1907 book by E. Nesbit

Beautiful Stories from Shakespeare is a 1907 collection published by E. Nesbit with the intention of entertaining young readers and retelling William Shakespeare's plays in a way they could be easily understood by younger readers. She also included a brief Shakespeare biography, a pronunciation guide to some of the more difficult names and a list of famous quotations, arranged by subject. Some editions are entitled Beautiful Stories from Shakespeare for Children.

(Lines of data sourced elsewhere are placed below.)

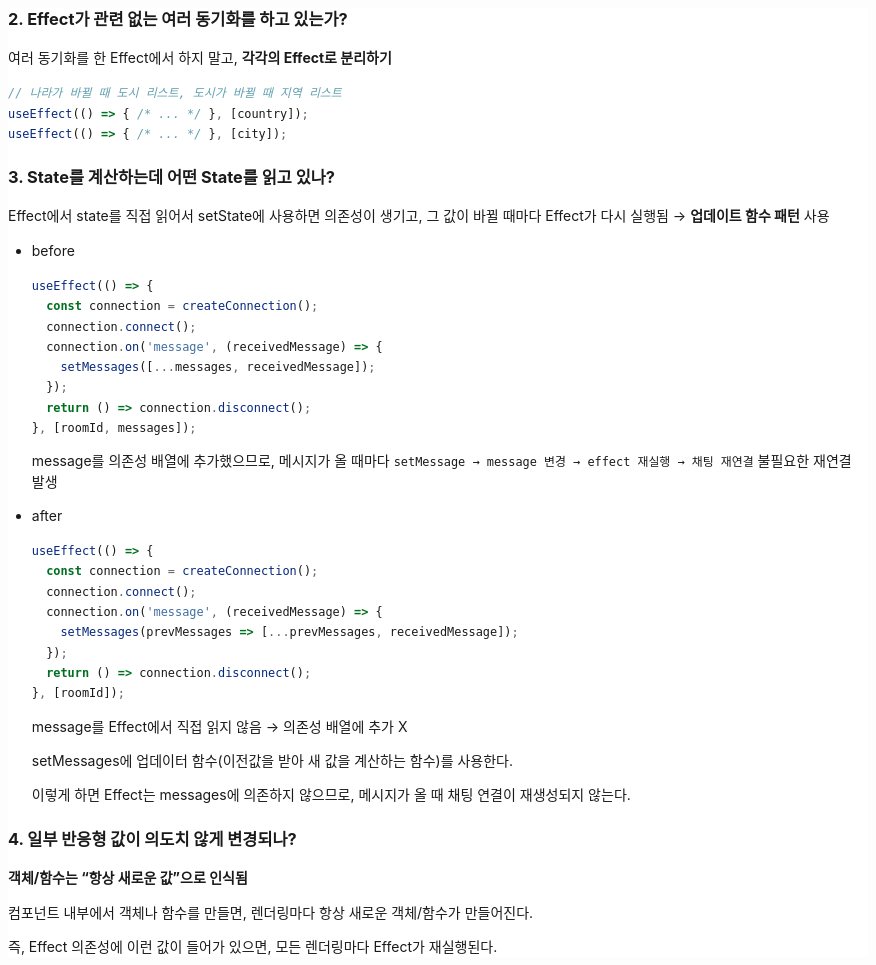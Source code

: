 ### **2. Effect가 관련 없는 여러 동기화를 하고 있는가?**

여러 동기화를 한 Effect에서 하지 말고, **각각의 Effect로 분리하기**

```jsx
// 나라가 바뀔 때 도시 리스트, 도시가 바뀔 때 지역 리스트
useEffect(() => { /* ... */ }, [country]);
useEffect(() => { /* ... */ }, [city]);
```

### **3. State를 계산하는데 어떤 State를 읽고 있나?**

Effect에서 state를 직접 읽어서 setState에 사용하면 의존성이 생기고, 그 값이 바뀔 때마다 Effect가 다시 실행됨 → **업데이트 함수 패턴** 사용

- before
    
    ```jsx
    useEffect(() => {
      const connection = createConnection();
      connection.connect();
      connection.on('message', (receivedMessage) => {
        setMessages([...messages, receivedMessage]);
      });
      return () => connection.disconnect();
    }, [roomId, messages]);
    ```
    
    message를 의존성 배열에 추가했으므로, 메시지가 올 때마다 `setMessage → message 변경 → effect 재실행 → 채팅 재연결`  불필요한 재연결 발생 <br />
    
- after
    
    ```jsx
    useEffect(() => {
      const connection = createConnection();
      connection.connect();
      connection.on('message', (receivedMessage) => {
        setMessages(prevMessages => [...prevMessages, receivedMessage]);
      });
      return () => connection.disconnect();
    }, [roomId]); 
    ```
    
    message를 Effect에서 직접 읽지 않음 → 의존성 배열에 추가 X
    
    setMessages에 업데이터 함수(이전값을 받아 새 값을 계산하는 함수)를 사용한다. 
    
    이렇게 하면 Effect는 messages에 의존하지 않으므로, 메시지가 올 때 채팅 연결이 재생성되지 않는다.  <br />
    

### **4. 일부 반응형 값이 의도치 않게 변경되나?**

**객체/함수는 “항상 새로운 값”으로 인식됨**

컴포넌트 내부에서 객체나 함수를 만들면, 렌더링마다 항상 새로운 객체/함수가 만들어진다.

즉, Effect 의존성에 이런 값이 들어가 있으면, 모든 렌더링마다 Effect가 재실행된다.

The book is an expanded version of Nesbit's earlier book, The Children's Shakespeare (1897), a collection of twelve tales likewise based on plays by William Shakespeare.

==Contents==
The collection includes:
1. A Midsummer Night's Dream
2. The Tempest
3. As You Like It
4. The Winter's Tale
5. King Lear
6. Twelfth Night
7. Much Ado About Nothing
8. Romeo and Juliet
9. Pericles
10. Hamlet
11. Cymbeline
12. Macbeth
13. The Comedy of Errors
14. The Merchant of Venice
15. Timon of Athens
16. Othello
17. The Taming of the Shrew
18. Measure for Measure
19. Two Gentlemen of Verona
20. All's Well That Ends Well

== Reception and analysis ==
Published in 1907, the book has received a number of editions over the later years. Nesbit's collection presents a reworked version of the tales, rewritten to suit what Nesbit considered to be child's mentality and interpretative skills. The tales are sometimes prefaced with the opening "Once upon a time". Iona Opie in her introduction to the 1997 edition praised Nesbit's work by saying that she "has rehabilitated the plays as pure entertainment. She tells the stories with clarity and gusto.... giving the flavour of each play by the skillful use of short quotations"

Erica Hateley described Nesbit's style as follows: "she often retains scraps of the Shakespearean language, but glosses a meaning (or even an interpretation) for it, and quickly summarises entire scenes in brief paragraphs".